A Harrow politician has led calls for Olympic officials to review their sponsorship contract with a chemical company with links to the 1984 Bhopal disaster.

London Assembly Member for Brent and Harrow, Navin Shah, led a move by the Assembly to call for a rethink on the International Olympic Committee’s (IOC) deal with Dow Chemical, which is one of 11 global Olympic sponsors.

He said that organisers should pay more attention to environmental, social and ethical records of companies when awarding high-profile contracts.

He said: “Almost thirty years after the horrific Bhopal chemical disaster, the factory site has still not been cleared up and the survivors and their families continue to fight for compensation.

“It is time for LOCOG and the IOC to take their ethical and sustainability code seriously and exclude Dow Chemical from future sponsorship deals.

“It’s not too late to clean up their act. We owe it to the victims and their families to demand actions and implement changes to keep out the likes of Dow Chemical from future Games.”

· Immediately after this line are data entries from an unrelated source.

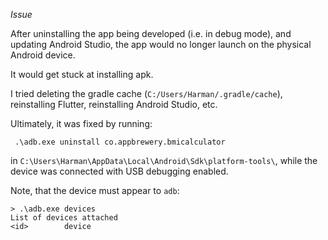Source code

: *Issue*

After uninstalling the app being developed (i.e. in debug mode), and updating Android Studio, the app would no longer launch on the physical Android device.

It would get stuck at installing apk.

I tried deleting the gradle cache (`C:/Users/Harman/.gradle/cache`), reinstalling Flutter, reinstalling Android Studio, etc.

Ultimately, it was fixed by running:

```
 .\adb.exe uninstall co.appbrewery.bmicalculator
```
in `C:\Users\Harman\AppData\Local\Android\Sdk\platform-tools\`, while the device was connected with USB debugging enabled.

Note, that the device must appear to `adb`:

```
> .\adb.exe devices
List of devices attached
<id>        device
```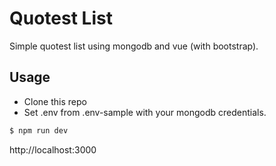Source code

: # Quotest List

Simple quotest list using mongodb and vue (with bootstrap).

## Usage

- Clone this repo
- Set .env from .env-sample with your mongodb credentials.

```bash
$ npm run dev
```

http://localhost:3000
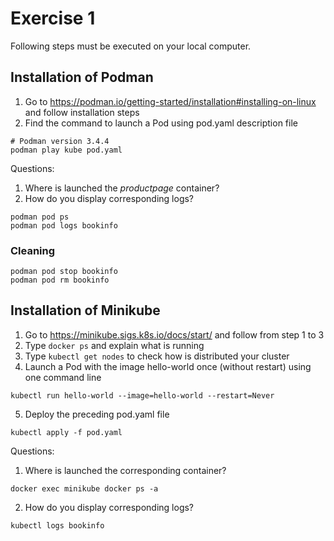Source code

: # Exercise 1

Following steps must be executed on your local computer.

## Installation of Podman

1. Go to https://podman.io/getting-started/installation#installing-on-linux and follow installation steps
2. Find the command to launch a Pod using pod.yaml description file
```
# Podman version 3.4.4
podman play kube pod.yaml
```

Questions:

1. Where is launched the _productpage_ container?
2. How do you display corresponding logs?
```
podman pod ps
podman pod logs bookinfo
```

### Cleaning

```
podman pod stop bookinfo
podman pod rm bookinfo
```

## Installation of Minikube

1. Go to https://minikube.sigs.k8s.io/docs/start/ and follow from step 1 to 3
2. Type `docker ps` and explain what is running
3. Type `kubectl get nodes` to check how is distributed your cluster
4. Launch a Pod with the image hello-world once (without restart) using one command line
```
kubectl run hello-world --image=hello-world --restart=Never
```
5. Deploy the preceding pod.yaml file
```
kubectl apply -f pod.yaml
```

Questions:

1. Where is launched the corresponding container?
```
docker exec minikube docker ps -a
```
2. How do you display corresponding logs?
```
kubectl logs bookinfo
```
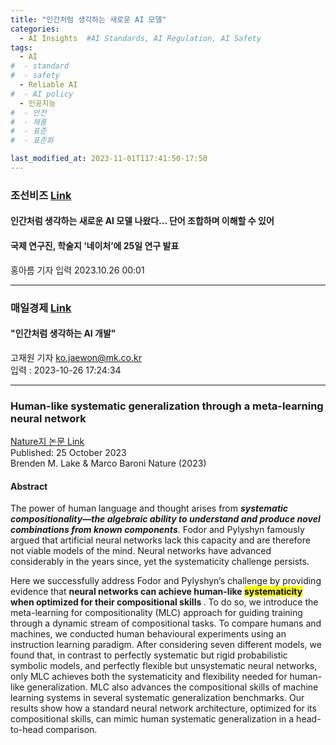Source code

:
 ```yaml
---
title: "인간처럼 생각하는 새로운 AI 모델"
categories:
  - AI Insights  #AI Standards, AI Regulation, AI Safety
tags:
  - AI
#  - standard
#  - safety
  - Reliable AI
#  - AI policy
  - 인공지능
#  - 안전
#  - 제품
#  - 표준
#  - 표준화

last_modified_at: 2023-11-01T117:41:50-17:50
---
```


### 조선비즈 [Link](https://biz.chosun.com/science-chosun/technology/2023/10/26/6K2FEQZ225G3PPUWVKALELFZW4/)

#### 인간처럼 생각하는 새로운 AI 모델 나왔다... 단어 조합하며 이해할 수 있어 
#### 국제 연구진, 학술지 ‘네이처’에 25일 연구 발표

홍아름 기자
입력 2023.10.26 00:01

------------

### 매일경제 [Link](https://www.mk.co.kr/news/it/10859509)

#### "인간처럼 생각하는 AI 개발"

고재원 기자 ko.jaewon@mk.co.kr <br>
입력 :  2023-10-26 17:24:34

---------

### Human-like systematic generalization through a meta-learning neural network
[Nature지 논문 Link](https://www.nature.com/articles/s41586-023-06668-3)
<br> 
Published: 25 October 2023 <br>
Brenden M. Lake & Marco Baroni Nature (2023)


#### Abstract
The power of human language and thought arises from <strong><em> systematic compositionality—the algebraic ability to understand and produce novel combinations from known components</strong></em>. Fodor and Pylyshyn famously argued that artificial neural networks lack this capacity and are therefore not viable models of the mind. Neural networks have advanced considerably in the years since, yet the systematicity challenge persists. 

Here we successfully address Fodor and Pylyshyn’s challenge by providing evidence that <strong> neural networks can achieve human-like <mark> systematicity</mark>  when optimized for their compositional skills </strong>. To do so, we introduce the meta-learning for compositionality (MLC) approach for guiding training through a dynamic stream of compositional tasks. To compare humans and machines, we conducted human behavioural experiments using an instruction learning paradigm. After considering seven different models, we found that, in contrast to perfectly systematic but rigid probabilistic symbolic models, and perfectly flexible but unsystematic neural networks, only MLC achieves both the systematicity and flexibility needed for human-like generalization. MLC also advances the compositional skills of machine learning systems in several systematic generalization benchmarks. Our results show how a standard neural network architecture, optimized for its compositional skills, can mimic human systematic generalization in a head-to-head comparison.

Up to 25,000 people in Bhopal, India, died in the aftermath of a gas leak at a pesticide factory that was owned by a subsidiary of Union Carbide in the 1984 disaster.

Dow, which bought Union Carbide in 2001, has repeatedly denied any responsibility for Bhopal and has refused demands, including from the Indian government, to increase a $470million compensation package that Union Carbide paid to victims in 1989.

Mr Shah has been a long supporter of the campaign to increase compensation and support for the victims affected by the leak.

In a statement, LOCOG said: “Dow was appointed as the supplier of the Olympic stadium wrap in August 2011 following a thorough and competitive procurement process.

“We assessed all bids on the ability to deliver a sustainable solution and Dow met this criteria by some distance.”